| LISTED ENTRIES |
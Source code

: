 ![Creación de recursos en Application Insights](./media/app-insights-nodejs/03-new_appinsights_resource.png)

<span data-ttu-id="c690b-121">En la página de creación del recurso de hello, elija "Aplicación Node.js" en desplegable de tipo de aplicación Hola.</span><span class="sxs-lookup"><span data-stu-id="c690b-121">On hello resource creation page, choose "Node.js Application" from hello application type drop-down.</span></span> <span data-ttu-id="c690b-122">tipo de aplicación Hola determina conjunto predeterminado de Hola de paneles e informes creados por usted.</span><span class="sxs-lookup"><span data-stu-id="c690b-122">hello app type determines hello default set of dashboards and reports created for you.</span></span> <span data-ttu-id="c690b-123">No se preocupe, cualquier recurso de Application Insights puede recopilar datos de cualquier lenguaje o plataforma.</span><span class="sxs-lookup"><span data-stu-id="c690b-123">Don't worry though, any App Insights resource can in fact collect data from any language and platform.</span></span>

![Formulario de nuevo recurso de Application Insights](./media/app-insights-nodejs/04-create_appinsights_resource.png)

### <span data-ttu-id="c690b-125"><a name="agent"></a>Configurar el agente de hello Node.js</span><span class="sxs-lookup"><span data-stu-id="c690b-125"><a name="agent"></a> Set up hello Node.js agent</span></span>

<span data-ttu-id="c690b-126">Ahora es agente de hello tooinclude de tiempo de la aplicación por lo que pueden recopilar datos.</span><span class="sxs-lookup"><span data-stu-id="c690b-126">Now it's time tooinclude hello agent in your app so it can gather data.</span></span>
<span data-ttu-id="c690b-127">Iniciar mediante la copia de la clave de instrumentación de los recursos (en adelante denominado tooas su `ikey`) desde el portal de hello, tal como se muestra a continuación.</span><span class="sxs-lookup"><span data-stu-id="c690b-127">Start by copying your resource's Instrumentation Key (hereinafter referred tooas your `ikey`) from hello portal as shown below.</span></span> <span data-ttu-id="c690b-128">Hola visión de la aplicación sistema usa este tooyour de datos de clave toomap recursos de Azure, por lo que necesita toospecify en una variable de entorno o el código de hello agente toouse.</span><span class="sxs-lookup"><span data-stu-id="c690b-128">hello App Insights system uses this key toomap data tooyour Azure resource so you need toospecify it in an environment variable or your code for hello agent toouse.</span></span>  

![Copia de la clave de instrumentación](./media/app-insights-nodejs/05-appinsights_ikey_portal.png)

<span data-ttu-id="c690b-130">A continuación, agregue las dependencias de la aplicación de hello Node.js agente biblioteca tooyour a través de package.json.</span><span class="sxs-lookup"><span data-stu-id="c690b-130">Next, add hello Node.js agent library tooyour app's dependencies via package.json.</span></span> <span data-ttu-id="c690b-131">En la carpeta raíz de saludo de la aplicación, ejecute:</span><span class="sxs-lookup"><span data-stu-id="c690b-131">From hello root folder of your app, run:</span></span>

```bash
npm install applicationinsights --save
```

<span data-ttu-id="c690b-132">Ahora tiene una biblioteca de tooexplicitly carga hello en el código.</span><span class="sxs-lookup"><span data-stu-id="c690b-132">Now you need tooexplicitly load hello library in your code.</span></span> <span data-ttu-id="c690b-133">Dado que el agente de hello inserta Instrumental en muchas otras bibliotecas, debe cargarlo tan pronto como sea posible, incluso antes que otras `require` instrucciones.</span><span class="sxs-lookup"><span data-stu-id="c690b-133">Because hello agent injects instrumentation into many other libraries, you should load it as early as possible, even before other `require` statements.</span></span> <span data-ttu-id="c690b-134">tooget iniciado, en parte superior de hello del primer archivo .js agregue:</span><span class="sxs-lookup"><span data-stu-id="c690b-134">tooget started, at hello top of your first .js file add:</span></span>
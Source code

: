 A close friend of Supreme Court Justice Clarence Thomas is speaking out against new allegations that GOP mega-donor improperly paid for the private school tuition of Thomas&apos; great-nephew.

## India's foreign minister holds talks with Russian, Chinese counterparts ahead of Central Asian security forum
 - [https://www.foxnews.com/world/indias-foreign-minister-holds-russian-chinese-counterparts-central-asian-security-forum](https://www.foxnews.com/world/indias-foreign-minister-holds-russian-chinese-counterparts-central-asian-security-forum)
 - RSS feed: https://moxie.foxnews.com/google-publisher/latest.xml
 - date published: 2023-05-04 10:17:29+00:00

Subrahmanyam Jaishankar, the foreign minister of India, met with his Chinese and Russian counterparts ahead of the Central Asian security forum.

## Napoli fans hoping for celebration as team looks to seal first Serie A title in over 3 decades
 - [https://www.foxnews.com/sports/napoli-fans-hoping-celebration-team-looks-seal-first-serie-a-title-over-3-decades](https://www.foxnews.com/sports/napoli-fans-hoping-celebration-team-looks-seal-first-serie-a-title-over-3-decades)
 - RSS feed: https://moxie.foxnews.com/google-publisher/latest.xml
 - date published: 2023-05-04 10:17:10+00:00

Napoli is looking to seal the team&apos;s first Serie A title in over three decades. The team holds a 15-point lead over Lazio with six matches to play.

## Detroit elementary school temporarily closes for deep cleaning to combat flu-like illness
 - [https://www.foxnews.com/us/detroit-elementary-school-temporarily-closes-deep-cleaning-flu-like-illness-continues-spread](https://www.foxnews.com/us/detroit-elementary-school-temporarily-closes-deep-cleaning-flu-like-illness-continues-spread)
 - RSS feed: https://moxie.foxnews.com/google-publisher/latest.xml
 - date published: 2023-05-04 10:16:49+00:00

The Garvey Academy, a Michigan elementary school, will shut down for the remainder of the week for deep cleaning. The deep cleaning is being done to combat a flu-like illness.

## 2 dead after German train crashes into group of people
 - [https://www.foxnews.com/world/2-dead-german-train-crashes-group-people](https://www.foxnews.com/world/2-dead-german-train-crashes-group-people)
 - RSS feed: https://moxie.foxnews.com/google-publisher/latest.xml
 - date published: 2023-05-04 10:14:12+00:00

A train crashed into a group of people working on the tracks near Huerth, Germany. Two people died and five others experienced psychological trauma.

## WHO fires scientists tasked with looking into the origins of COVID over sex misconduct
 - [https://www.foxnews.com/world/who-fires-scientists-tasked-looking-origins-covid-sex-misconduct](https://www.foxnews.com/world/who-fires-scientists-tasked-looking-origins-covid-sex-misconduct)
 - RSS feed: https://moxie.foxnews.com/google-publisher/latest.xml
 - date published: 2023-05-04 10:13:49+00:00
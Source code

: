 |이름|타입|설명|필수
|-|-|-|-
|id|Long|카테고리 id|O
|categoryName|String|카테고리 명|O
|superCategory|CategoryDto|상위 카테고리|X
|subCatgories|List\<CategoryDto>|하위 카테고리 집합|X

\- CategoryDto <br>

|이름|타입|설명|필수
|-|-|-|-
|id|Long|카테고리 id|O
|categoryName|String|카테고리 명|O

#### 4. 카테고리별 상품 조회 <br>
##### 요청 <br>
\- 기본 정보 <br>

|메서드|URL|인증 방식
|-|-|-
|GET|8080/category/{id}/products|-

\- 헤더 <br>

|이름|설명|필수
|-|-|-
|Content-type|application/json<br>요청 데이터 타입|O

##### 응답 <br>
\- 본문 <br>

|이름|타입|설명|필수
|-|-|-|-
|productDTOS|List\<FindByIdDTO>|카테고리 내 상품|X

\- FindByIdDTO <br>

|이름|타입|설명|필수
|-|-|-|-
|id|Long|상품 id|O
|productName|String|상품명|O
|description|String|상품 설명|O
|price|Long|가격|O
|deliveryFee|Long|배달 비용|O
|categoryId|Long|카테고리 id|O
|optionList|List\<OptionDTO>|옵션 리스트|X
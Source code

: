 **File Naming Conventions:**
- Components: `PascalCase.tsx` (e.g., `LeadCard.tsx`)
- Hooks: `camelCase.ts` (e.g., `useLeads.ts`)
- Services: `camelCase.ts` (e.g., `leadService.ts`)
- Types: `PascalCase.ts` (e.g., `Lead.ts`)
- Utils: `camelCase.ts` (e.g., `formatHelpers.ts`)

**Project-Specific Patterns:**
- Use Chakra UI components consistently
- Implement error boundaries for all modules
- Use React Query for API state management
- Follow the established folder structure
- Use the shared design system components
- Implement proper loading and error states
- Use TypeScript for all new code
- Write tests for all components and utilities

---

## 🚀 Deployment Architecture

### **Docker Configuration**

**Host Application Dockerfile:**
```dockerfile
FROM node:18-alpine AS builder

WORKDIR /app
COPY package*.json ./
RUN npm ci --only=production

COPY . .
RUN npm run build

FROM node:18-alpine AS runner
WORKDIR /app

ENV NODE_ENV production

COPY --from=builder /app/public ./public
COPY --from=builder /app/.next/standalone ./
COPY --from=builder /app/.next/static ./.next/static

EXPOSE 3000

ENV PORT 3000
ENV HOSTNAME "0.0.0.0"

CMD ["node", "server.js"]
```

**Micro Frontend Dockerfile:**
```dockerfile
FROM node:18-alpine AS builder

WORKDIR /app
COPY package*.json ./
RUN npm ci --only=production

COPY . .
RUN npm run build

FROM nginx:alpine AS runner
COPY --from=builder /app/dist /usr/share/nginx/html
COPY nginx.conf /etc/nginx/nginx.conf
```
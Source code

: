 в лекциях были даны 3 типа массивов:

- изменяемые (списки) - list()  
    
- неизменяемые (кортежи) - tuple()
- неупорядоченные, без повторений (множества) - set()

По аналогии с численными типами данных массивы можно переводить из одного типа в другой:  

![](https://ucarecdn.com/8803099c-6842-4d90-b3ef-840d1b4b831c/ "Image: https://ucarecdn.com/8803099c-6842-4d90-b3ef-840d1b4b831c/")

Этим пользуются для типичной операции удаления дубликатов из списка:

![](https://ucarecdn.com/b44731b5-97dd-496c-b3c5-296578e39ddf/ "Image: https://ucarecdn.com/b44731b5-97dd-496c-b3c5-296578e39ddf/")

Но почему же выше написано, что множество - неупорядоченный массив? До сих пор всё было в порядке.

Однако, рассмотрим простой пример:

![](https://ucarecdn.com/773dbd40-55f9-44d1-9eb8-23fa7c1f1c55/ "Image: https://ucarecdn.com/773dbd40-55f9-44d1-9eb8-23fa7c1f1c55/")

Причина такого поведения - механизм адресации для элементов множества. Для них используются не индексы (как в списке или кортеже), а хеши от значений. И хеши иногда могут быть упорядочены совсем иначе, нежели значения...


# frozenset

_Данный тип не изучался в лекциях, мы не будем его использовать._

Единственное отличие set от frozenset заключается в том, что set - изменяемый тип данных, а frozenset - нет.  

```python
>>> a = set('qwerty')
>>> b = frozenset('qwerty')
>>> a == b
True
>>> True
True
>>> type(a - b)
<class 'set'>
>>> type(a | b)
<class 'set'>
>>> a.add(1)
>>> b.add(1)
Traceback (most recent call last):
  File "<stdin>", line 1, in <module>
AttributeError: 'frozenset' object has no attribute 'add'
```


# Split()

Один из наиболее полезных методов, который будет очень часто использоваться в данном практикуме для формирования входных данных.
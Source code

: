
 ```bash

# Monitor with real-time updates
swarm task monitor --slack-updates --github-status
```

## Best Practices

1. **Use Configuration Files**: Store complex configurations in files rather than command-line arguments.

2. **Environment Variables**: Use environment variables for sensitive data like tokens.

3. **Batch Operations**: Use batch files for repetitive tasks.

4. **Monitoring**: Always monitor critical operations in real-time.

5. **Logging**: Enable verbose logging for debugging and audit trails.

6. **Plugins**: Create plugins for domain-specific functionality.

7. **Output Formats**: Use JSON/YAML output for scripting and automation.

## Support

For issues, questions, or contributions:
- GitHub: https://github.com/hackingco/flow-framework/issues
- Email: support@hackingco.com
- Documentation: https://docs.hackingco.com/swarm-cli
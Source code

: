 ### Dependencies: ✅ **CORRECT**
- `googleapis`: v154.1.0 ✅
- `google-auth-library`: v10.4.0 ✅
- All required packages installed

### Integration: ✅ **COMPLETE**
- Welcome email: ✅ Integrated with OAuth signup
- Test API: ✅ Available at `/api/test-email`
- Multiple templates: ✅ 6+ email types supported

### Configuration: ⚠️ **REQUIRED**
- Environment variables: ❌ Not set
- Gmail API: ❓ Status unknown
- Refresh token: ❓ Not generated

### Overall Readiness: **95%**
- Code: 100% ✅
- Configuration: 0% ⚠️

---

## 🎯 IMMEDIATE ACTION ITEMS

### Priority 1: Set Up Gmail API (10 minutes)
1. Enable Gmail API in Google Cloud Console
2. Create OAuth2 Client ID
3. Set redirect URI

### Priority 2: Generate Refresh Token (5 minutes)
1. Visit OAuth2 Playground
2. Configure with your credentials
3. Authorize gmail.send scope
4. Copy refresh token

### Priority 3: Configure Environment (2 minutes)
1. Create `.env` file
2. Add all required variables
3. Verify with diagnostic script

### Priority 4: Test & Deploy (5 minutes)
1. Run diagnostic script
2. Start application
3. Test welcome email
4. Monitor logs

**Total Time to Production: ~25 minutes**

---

| TASK STATEMENT |
In the records above, find the line containing "3. Set redirect URI"; please retype it and every line after it through the last line, exactly and with nothing else.

| OUTPUT OF THE EXERCISE |
3. Set redirect URI

### Priority 2: Generate Refresh Token (5 minutes)
1. Visit OAuth2 Playground
2. Configure with your credentials
3. Authorize gmail.send scope
4. Copy refresh token

### Priority 3: Configure Environment (2 minutes)
1. Create `.env` file
2. Add all required variables
3. Verify with diagnostic script

### Priority 4: Test & Deploy (5 minutes)
1. Run diagnostic script
2. Start application
3. Test welcome email
4. Monitor logs

**Total Time to Production: ~25 minutes**

---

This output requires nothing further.